*** RECORDS FOR PROCESSING Section Begins ***

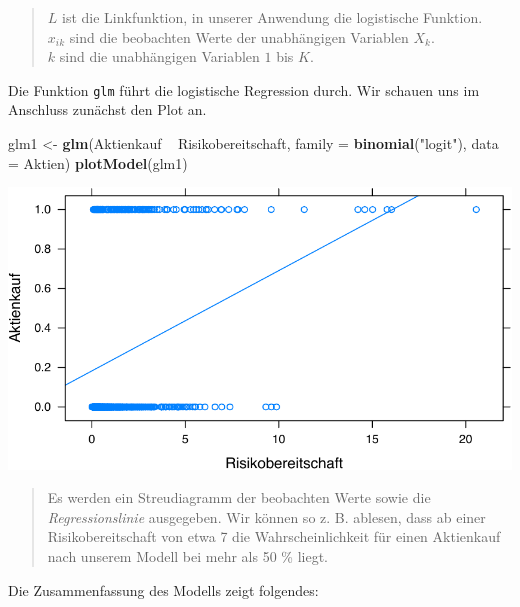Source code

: \documentclass[12pt,ngerman,]{book}
\newenvironment{Shaded}{\begin{snugshade}}{\end{snugshade}}
\newcommand{\KeywordTok}[1]{\textcolor[rgb]{0.13,0.29,0.53}{\textbf{{#1}}}}
\newcommand{\DataTypeTok}[1]{\textcolor[rgb]{0.13,0.29,0.53}{{#1}}}
\newcommand{\StringTok}[1]{\textcolor[rgb]{0.31,0.60,0.02}{{#1}}}
\newcommand{\NormalTok}[1]{{#1}}
\renewenvironment{Shaded}{\begin{kframe}}{\end{kframe}}
\begin{document}
\begin{quote}
\(L\) ist die Linkfunktion, in unserer Anwendung die logistische
Funktion.\\
\(x_{ik}\) sind die beobachten Werte der unabhängigen Variablen
\(X_k\).\\
\(k\) sind die unabhängigen Variablen \(1\) bis \(K\).
\end{quote}

Die Funktion \texttt{glm} führt die logistische Regression durch. Wir
schauen uns im Anschluss zunächst den Plot an.

\begin{Shaded}
\begin{Highlighting}[]
\NormalTok{glm1 <-}\StringTok{ }\KeywordTok{glm}\NormalTok{(Aktienkauf ~}\StringTok{ }\NormalTok{Risikobereitschaft, }\DataTypeTok{family =} \KeywordTok{binomial}\NormalTok{(}\StringTok{"logit"}\NormalTok{),}
            \DataTypeTok{data =} \NormalTok{Aktien)}
\KeywordTok{plotModel}\NormalTok{(glm1)}
\end{Highlighting}
\end{Shaded}

\begin{center}\includegraphics[width=0.7\linewidth]{072_klassifizierende_Regression_files/figure-latex/unnamed-chunk-7-1} \end{center}

\begin{quote}
Es werden ein Streudiagramm der beobachten Werte sowie die
\emph{Regressionslinie} ausgegeben. Wir können so z. B. ablesen, dass ab
einer Risikobereitschaft von etwa 7 die Wahrscheinlichkeit für einen
Aktienkauf nach unserem Modell bei mehr als 50 \% liegt.
\end{quote}

Die Zusammenfassung des Modells zeigt folgendes:
\end{document}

*** RECORDS FOR PROCESSING Section Ends ***

* PROBLEM TO SOLVE
Lines in the data that hold "Aktienkauf" are to be counted, and the number alone reported.

* SOLUTION TO THE EXERCISE
2